Data for this exercise:
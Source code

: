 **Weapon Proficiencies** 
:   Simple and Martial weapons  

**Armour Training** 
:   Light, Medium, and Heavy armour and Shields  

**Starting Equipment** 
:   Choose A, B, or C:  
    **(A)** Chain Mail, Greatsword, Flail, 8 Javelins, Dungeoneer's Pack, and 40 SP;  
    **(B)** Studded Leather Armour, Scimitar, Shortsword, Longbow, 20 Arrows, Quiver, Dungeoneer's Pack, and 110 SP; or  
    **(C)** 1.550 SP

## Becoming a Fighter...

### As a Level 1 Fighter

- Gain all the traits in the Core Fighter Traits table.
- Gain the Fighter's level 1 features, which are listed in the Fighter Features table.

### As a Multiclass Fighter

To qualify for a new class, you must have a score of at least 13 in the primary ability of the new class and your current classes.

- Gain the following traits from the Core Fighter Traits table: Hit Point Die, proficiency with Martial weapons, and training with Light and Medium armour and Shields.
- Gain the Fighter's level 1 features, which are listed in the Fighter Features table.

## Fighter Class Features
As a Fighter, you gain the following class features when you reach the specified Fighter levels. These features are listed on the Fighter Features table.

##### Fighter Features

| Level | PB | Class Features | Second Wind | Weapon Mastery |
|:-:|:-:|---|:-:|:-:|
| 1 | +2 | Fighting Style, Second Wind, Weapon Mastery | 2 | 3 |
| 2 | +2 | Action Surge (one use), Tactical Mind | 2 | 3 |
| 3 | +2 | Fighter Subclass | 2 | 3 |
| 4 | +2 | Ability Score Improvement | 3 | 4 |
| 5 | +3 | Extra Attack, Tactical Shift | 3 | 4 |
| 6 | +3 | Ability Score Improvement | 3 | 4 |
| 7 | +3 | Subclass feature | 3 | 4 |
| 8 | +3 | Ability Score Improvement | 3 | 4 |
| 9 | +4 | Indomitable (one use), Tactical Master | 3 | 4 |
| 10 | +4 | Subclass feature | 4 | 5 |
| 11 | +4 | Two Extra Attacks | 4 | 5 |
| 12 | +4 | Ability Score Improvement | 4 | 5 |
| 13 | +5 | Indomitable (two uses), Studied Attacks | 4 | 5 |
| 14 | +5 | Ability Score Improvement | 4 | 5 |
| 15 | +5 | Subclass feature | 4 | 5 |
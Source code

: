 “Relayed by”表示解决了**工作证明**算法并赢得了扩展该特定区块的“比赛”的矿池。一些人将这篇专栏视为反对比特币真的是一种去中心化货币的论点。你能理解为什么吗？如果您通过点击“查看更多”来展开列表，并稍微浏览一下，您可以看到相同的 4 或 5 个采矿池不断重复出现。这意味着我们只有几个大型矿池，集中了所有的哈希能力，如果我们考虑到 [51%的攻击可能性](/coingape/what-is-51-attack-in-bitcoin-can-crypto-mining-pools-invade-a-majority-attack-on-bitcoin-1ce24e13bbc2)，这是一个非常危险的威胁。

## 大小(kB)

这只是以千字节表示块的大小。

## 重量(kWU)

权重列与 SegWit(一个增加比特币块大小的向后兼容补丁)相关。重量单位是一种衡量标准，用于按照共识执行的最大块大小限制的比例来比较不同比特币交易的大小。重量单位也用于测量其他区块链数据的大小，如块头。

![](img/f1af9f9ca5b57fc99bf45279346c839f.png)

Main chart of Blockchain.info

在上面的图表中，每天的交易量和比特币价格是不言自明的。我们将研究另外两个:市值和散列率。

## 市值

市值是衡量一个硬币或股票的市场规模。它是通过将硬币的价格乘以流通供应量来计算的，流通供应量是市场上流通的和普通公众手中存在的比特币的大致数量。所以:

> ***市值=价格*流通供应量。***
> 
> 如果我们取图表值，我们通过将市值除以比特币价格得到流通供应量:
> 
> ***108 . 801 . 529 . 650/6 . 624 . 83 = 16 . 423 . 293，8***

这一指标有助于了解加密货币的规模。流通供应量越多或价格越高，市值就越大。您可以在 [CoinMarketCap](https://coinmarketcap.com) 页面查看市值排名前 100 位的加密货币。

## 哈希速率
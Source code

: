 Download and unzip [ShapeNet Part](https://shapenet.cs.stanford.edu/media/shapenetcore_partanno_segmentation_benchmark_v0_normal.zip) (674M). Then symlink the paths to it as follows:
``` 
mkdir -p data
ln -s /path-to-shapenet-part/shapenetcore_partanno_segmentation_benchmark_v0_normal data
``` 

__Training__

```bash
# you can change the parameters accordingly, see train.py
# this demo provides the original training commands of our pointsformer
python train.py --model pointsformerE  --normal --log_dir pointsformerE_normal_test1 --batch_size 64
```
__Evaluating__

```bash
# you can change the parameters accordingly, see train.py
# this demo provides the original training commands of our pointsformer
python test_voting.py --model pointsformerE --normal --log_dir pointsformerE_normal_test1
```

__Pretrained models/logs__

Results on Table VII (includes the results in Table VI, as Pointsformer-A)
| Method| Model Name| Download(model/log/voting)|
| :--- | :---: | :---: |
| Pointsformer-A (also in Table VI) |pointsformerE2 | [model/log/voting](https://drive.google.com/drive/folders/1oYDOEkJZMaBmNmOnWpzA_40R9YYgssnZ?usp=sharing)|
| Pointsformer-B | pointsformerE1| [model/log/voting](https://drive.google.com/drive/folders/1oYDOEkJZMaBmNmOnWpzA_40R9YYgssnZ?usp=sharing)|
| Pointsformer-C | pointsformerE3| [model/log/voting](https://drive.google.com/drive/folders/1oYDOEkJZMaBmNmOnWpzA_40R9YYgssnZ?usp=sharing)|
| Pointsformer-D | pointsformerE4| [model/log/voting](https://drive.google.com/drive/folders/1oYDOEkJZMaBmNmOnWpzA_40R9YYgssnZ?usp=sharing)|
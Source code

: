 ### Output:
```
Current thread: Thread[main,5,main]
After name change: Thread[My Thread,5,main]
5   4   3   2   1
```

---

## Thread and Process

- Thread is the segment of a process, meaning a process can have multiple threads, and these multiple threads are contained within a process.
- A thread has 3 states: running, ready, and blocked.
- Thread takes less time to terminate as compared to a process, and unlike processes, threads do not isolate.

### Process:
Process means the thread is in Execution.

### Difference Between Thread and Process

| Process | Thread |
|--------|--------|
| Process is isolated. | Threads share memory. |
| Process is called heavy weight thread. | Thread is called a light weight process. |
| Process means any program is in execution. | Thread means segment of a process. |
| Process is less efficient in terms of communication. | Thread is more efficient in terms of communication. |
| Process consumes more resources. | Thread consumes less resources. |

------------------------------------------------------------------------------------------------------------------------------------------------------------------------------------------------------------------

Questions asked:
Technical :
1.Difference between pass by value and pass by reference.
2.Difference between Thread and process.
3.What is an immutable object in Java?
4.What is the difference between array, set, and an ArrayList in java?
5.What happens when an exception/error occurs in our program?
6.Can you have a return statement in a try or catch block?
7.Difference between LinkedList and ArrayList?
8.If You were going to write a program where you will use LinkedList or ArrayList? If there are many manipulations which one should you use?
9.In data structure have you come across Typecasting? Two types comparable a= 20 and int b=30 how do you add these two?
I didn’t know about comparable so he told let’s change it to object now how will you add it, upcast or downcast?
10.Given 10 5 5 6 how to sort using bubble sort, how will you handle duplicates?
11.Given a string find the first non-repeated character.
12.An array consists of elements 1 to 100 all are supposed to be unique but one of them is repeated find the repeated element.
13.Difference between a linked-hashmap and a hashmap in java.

Directions:
All of the entries above should be written out again exactly.

Response to the task:
Source code

: **Weapon Proficiencies** 
:   Simple and Martial weapons  

**Armour Training** 
:   Light, Medium, and Heavy armour and Shields  

**Starting Equipment** 
:   Choose A, B, or C:  
    **(A)** Chain Mail, Greatsword, Flail, 8 Javelins, Dungeoneer's Pack, and 40 SP;  
    **(B)** Studded Leather Armour, Scimitar, Shortsword, Longbow, 20 Arrows, Quiver, Dungeoneer's Pack, and 110 SP; or  
    **(C)** 1.550 SP

## Becoming a Fighter...

### As a Level 1 Fighter

- Gain all the traits in the Core Fighter Traits table.
- Gain the Fighter's level 1 features, which are listed in the Fighter Features table.

### As a Multiclass Fighter

To qualify for a new class, you must have a score of at least 13 in the primary ability of the new class and your current classes.

- Gain the following traits from the Core Fighter Traits table: Hit Point Die, proficiency with Martial weapons, and training with Light and Medium armour and Shields.
- Gain the Fighter's level 1 features, which are listed in the Fighter Features table.

## Fighter Class Features
As a Fighter, you gain the following class features when you reach the specified Fighter levels. These features are listed on the Fighter Features table.

##### Fighter Features

| Level | PB | Class Features | Second Wind | Weapon Mastery |
|:-:|:-:|---|:-:|:-:|
| 1 | +2 | Fighting Style, Second Wind, Weapon Mastery | 2 | 3 |
| 2 | +2 | Action Surge (one use), Tactical Mind | 2 | 3 |
| 3 | +2 | Fighter Subclass | 2 | 3 |
| 4 | +2 | Ability Score Improvement | 3 | 4 |
| 5 | +3 | Extra Attack, Tactical Shift | 3 | 4 |
| 6 | +3 | Ability Score Improvement | 3 | 4 |
| 7 | +3 | Subclass feature | 3 | 4 |
| 8 | +3 | Ability Score Improvement | 3 | 4 |
| 9 | +4 | Indomitable (one use), Tactical Master | 3 | 4 |
| 10 | +4 | Subclass feature | 4 | 5 |
| 11 | +4 | Two Extra Attacks | 4 | 5 |
| 12 | +4 | Ability Score Improvement | 4 | 5 |
| 13 | +5 | Indomitable (two uses), Studied Attacks | 4 | 5 |
| 14 | +5 | Ability Score Improvement | 4 | 5 |
| 15 | +5 | Subclass feature | 4 | 5 |
Source code

: “Relayed by”表示解决了**工作证明**算法并赢得了扩展该特定区块的“比赛”的矿池。一些人将这篇专栏视为反对比特币真的是一种去中心化货币的论点。你能理解为什么吗？如果您通过点击“查看更多”来展开列表，并稍微浏览一下，您可以看到相同的 4 或 5 个采矿池不断重复出现。这意味着我们只有几个大型矿池，集中了所有的哈希能力，如果我们考虑到 [51%的攻击可能性](/coingape/what-is-51-attack-in-bitcoin-can-crypto-mining-pools-invade-a-majority-attack-on-bitcoin-1ce24e13bbc2)，这是一个非常危险的威胁。

## 大小(kB)

这只是以千字节表示块的大小。

## 重量(kWU)

权重列与 SegWit(一个增加比特币块大小的向后兼容补丁)相关。重量单位是一种衡量标准，用于按照共识执行的最大块大小限制的比例来比较不同比特币交易的大小。重量单位也用于测量其他区块链数据的大小，如块头。

![](img/f1af9f9ca5b57fc99bf45279346c839f.png)

Main chart of Blockchain.info

在上面的图表中，每天的交易量和比特币价格是不言自明的。我们将研究另外两个:市值和散列率。

## 市值

市值是衡量一个硬币或股票的市场规模。它是通过将硬币的价格乘以流通供应量来计算的，流通供应量是市场上流通的和普通公众手中存在的比特币的大致数量。所以:

> ***市值=价格*流通供应量。***
> 
> 如果我们取图表值，我们通过将市值除以比特币价格得到流通供应量:
> 
> ***108 . 801 . 529 . 650/6 . 624 . 83 = 16 . 423 . 293，8***

这一指标有助于了解加密货币的规模。流通供应量越多或价格越高，市值就越大。您可以在 [CoinMarketCap](https://coinmarketcap.com) 页面查看市值排名前 100 位的加密货币。

## 哈希速率
Source code

: Download and unzip [ShapeNet Part](https://shapenet.cs.stanford.edu/media/shapenetcore_partanno_segmentation_benchmark_v0_normal.zip) (674M). Then symlink the paths to it as follows:
``` 
mkdir -p data
ln -s /path-to-shapenet-part/shapenetcore_partanno_segmentation_benchmark_v0_normal data
``` 

__Training__

```bash
# you can change the parameters accordingly, see train.py
# this demo provides the original training commands of our pointsformer
python train.py --model pointsformerE  --normal --log_dir pointsformerE_normal_test1 --batch_size 64
```
__Evaluating__

```bash
# you can change the parameters accordingly, see train.py
# this demo provides the original training commands of our pointsformer
python test_voting.py --model pointsformerE --normal --log_dir pointsformerE_normal_test1
```

__Pretrained models/logs__

Results on Table VII (includes the results in Table VI, as Pointsformer-A)
| Method| Model Name| Download(model/log/voting)|
| :--- | :---: | :---: |
| Pointsformer-A (also in Table VI) |pointsformerE2 | [model/log/voting](https://drive.google.com/drive/folders/1oYDOEkJZMaBmNmOnWpzA_40R9YYgssnZ?usp=sharing)|
| Pointsformer-B | pointsformerE1| [model/log/voting](https://drive.google.com/drive/folders/1oYDOEkJZMaBmNmOnWpzA_40R9YYgssnZ?usp=sharing)|
| Pointsformer-C | pointsformerE3| [model/log/voting](https://drive.google.com/drive/folders/1oYDOEkJZMaBmNmOnWpzA_40R9YYgssnZ?usp=sharing)|
| Pointsformer-D | pointsformerE4| [model/log/voting](https://drive.google.com/drive/folders/1oYDOEkJZMaBmNmOnWpzA_40R9YYgssnZ?usp=sharing)|
Source code

: ### Output:
```
Current thread: Thread[main,5,main]
After name change: Thread[My Thread,5,main]
5   4   3   2   1
```

---

## Thread and Process

- Thread is the segment of a process, meaning a process can have multiple threads, and these multiple threads are contained within a process.
- A thread has 3 states: running, ready, and blocked.
- Thread takes less time to terminate as compared to a process, and unlike processes, threads do not isolate.

### Process:
Process means the thread is in Execution.

### Difference Between Thread and Process

| Process | Thread |
|--------|--------|
| Process is isolated. | Threads share memory. |
| Process is called heavy weight thread. | Thread is called a light weight process. |
| Process means any program is in execution. | Thread means segment of a process. |
| Process is less efficient in terms of communication. | Thread is more efficient in terms of communication. |
| Process consumes more resources. | Thread consumes less resources. |

------------------------------------------------------------------------------------------------------------------------------------------------------------------------------------------------------------------

Questions asked:
Technical :
1.Difference between pass by value and pass by reference.
2.Difference between Thread and process.
3.What is an immutable object in Java?
4.What is the difference between array, set, and an ArrayList in java?
5.What happens when an exception/error occurs in our program?
6.Can you have a return statement in a try or catch block?
7.Difference between LinkedList and ArrayList?
8.If You were going to write a program where you will use LinkedList or ArrayList? If there are many manipulations which one should you use?
9.In data structure have you come across Typecasting? Two types comparable a= 20 and int b=30 how do you add these two?
I didn’t know about comparable so he told let’s change it to object now how will you add it, upcast or downcast?
10.Given 10 5 5 6 how to sort using bubble sort, how will you handle duplicates?
11.Given a string find the first non-repeated character.
12.An array consists of elements 1 to 100 all are supposed to be unique but one of them is repeated find the repeated element.
13.Difference between a linked-hashmap and a hashmap in java.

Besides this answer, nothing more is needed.